La ricerca di un nuovo leader per il reparto arretrato della Juventus potrebbe ritrovare un vecchio protagonista. A distanza di mesi dai primi approcci, apparentemente anche decisivi salvo poi la sorpresa finale, il profilo di Jean-Clair Todibo torna a campeggiare in cima ai dossier della dirigenza piemontese, sorretto da condizioni operative decisamente più favorevoli rispetto al passato. Se durante la grande riorganizzazione tecnica guidata da Cristiano Giuntoli e affidata in panchina a Thiago Motta il trasferimento del centrale francese si era trasformato in un tormentone culminato con un nulla di fatto, lo scenario attuale offre premesse radicalmente differenti che permettono ai bianconeri di sferrare l’attacco decisivo.
A fare la differenza, questa volta, sono gli stravolgimenti vissuti dal calciatore oltremanica. La complessa parentesi al West Ham, contrassegnata dalla dolorosa retrocessione subita dagli Hammers in Premier League, ha ridimensionato le pretese economiche degli inglesi e cambiato le priorità del difensore. Per la Juventus si spalanca così la concretezza di un operazione impostata sulla base di un prestito, una formula finanziariamente sostenibile che sbloccherebbe l’arrivo dell’ex Nizza a Torino senza appesantire in modo immediato le casse societarie come assicura La Gazzetta dello Sport.

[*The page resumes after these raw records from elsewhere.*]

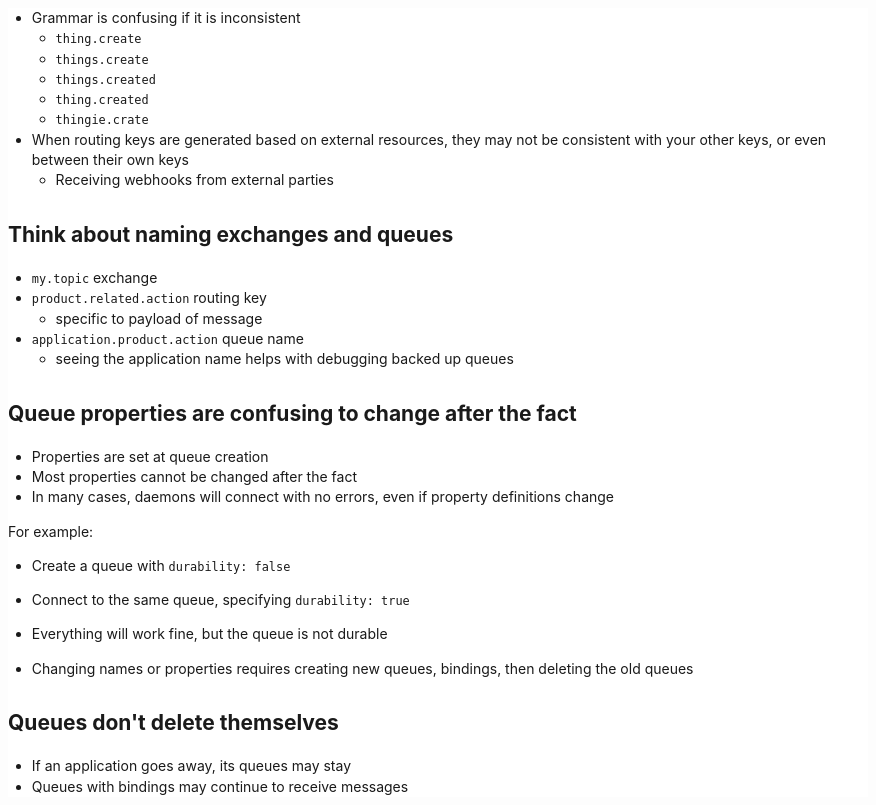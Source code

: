 * Grammar is confusing if it is inconsistent
  * `thing.create`
  * `things.create`
  * `things.created`
  * `thing.created`
  * `thingie.crate`
* When routing keys are generated based on external resources, they may not be
  consistent with your other keys, or even between their own keys
  * Receiving webhooks from external parties


## Think about naming exchanges and queues

* `my.topic` exchange
* `product.related.action` routing key
  * specific to payload of message
* `application.product.action` queue name
  * seeing the application name helps with debugging backed up queues


## Queue properties are confusing to change after the fact

* Properties are set at queue creation
* Most properties cannot be changed after the fact
* In many cases, daemons will connect with no errors, even if property definitions
  change

For example:

* Create a queue with `durability: false`
* Connect to the same queue, specifying `durability: true`
* Everything will work fine, but the queue is not durable

* Changing names or properties requires creating new queues, bindings, then
  deleting the old queues


## Queues don't delete themselves

* If an application goes away, its queues may stay
* Queues with bindings may continue to receive messages



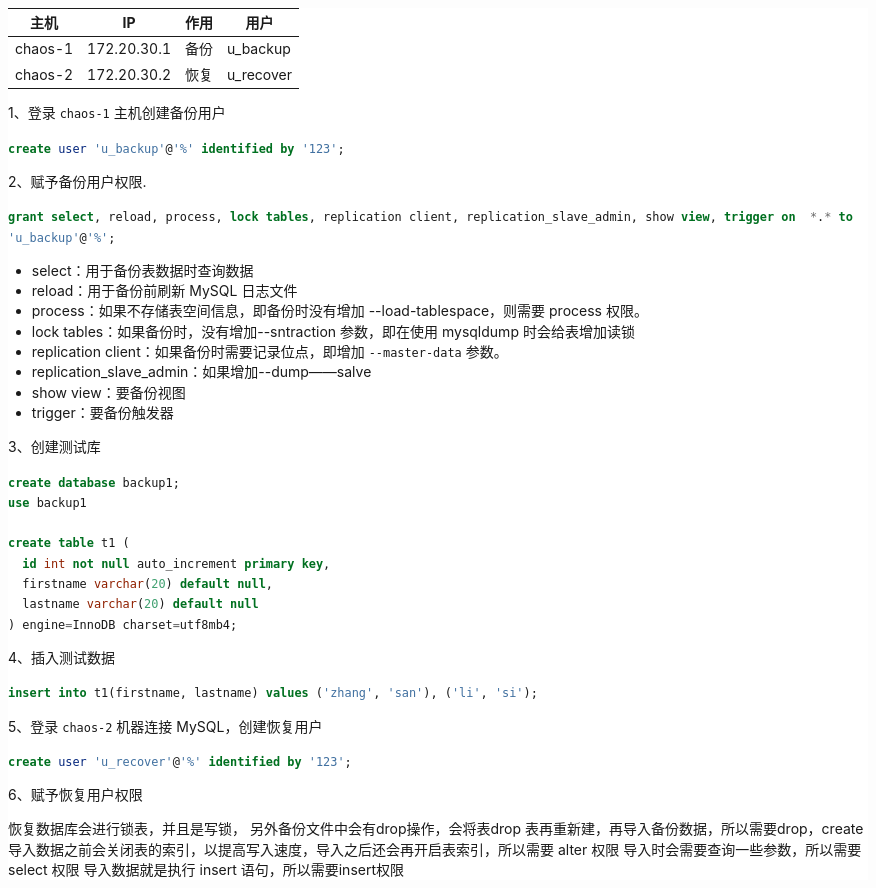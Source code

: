   主机   | IP            | 作用 | 用户
------- | ------------- | ---  | ---
chaos-1 | 172.20.30.1   | 备份  | u_backup
chaos-2 | 172.20.30.2   | 恢复  | u_recover


1、登录 `chaos-1` 主机创建备份用户

```sql 
create user 'u_backup'@'%' identified by '123';
```

2、赋予备份用户权限.

```sql
grant select, reload, process, lock tables, replication client, replication_slave_admin, show view, trigger on  *.* to 'u_backup'@'%';
```

- select：用于备份表数据时查询数据
- reload：用于备份前刷新 MySQL 日志文件
- process：如果不存储表空间信息，即备份时没有增加 --load-tablespace，则需要 process 权限。
- lock tables：如果备份时，没有增加--sntraction 参数，即在使用 mysqldump 时会给表增加读锁
- replication client：如果备份时需要记录位点，即增加 `--master-data` 参数。
- replication_slave_admin：如果增加--dump——salve
- show view：要备份视图
- trigger：要备份触发器


3、创建测试库

```sql
create database backup1;
use backup1

create table t1 (
  id int not null auto_increment primary key,
  firstname varchar(20) default null,
  lastname varchar(20) default null
) engine=InnoDB charset=utf8mb4;
```

4、插入测试数据

```sql
insert into t1(firstname, lastname) values ('zhang', 'san'), ('li', 'si');
```

5、登录 `chaos-2` 机器连接 MySQL，创建恢复用户

```sql
create user 'u_recover'@'%' identified by '123';
```

6、赋予恢复用户权限

恢复数据库会进行锁表，并且是写锁，
另外备份文件中会有drop操作，会将表drop 表再重新建，再导入备份数据，所以需要drop，create
导入数据之前会关闭表的索引，以提高写入速度，导入之后还会再开启表索引，所以需要 alter 权限
导入时会需要查询一些参数，所以需要 select 权限
导入数据就是执行 insert 语句，所以需要insert权限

Calciomercato Juve, Tomori è l’altra idea e occhio a Bremer

Oltre alla pista transalpina, i radar della Continassa mantengono accesi i riflettori su un altro profilo di rilievo del campionato italiano: Fikayo Tomori. L’eventuale affondo per il centrale inglese del Milan poggia su dinamiche contrattuali favorevoli ed elementi di conoscenza diretta. Partendo dal fattore dirigenziale: Ricky Massara conosce perfettamente le qualità del difensore rossonero, avendone apprezzato le doti umane e tattiche ai tempi dell’esperienza a Milano, culminata con la vittoria dello scudetto che vide Tomori fare coppia fissa con Pierre Kalulu. Poi occhio al contratto: arrivato a un solo anno dalla naturale scadenza del proprio vincolo con il club milanese, trasforma il giocatore in un’occasione di mercato a prezzo contenuto che la Juventus intende monitorare con grande attenzione.

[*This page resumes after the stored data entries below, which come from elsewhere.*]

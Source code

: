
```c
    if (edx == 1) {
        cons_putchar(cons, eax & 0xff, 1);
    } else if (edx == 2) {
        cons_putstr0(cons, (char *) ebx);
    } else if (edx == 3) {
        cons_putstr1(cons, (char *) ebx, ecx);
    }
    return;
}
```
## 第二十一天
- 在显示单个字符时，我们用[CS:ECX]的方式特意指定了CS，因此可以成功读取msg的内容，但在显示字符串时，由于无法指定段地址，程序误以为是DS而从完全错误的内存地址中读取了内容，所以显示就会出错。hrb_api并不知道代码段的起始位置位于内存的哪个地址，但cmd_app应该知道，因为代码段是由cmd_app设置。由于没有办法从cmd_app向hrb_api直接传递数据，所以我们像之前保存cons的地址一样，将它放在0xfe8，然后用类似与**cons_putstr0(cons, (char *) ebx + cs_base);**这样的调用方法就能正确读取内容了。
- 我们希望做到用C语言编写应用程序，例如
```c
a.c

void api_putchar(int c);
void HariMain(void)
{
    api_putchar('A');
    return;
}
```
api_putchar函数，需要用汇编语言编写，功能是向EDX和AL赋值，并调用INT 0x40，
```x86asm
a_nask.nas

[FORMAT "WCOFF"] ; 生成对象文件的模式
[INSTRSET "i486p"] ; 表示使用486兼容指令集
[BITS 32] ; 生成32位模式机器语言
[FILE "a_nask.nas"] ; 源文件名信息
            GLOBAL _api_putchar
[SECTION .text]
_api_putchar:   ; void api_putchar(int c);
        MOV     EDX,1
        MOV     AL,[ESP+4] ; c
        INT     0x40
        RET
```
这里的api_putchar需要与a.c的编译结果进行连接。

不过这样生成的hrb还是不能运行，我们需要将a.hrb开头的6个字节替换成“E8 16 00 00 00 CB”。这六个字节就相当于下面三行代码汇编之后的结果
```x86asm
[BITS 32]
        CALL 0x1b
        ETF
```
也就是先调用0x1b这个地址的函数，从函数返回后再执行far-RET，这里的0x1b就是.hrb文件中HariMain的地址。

Questa doppia manovra sul fronte dei centrali di difesa non nasce per caso, ma si inserisce in un piano preventivo ben strutturato. La società torinese resta in attesa di definire con certezza le reali intenzioni di Gleison Bremer, la cui posizione rimane sotto osservazione di fronte alle sirene del mercato internazionale. Mentre il centrale brasiliano valuta il da farsi per il proprio futuro, la coppia dirigenziale formata da Giovanni Carnevali e Ricky Massara sta passandone in rassegna i potenziali sostituti per evitare di farsi cogliere impreparata. L’obiettivo primario della Juventus è garantire a Luciano Spalletti una retroguardia solida e completa fin dai primi impegni ufficiali, facendosi trovare pronta a cogliere le migliori opportunità d’uscita offerte dai club esteri ed italiani. In questo incastro strategico, la strada che conduce a Todibo appare oggi la più percorribile e vantaggiosa.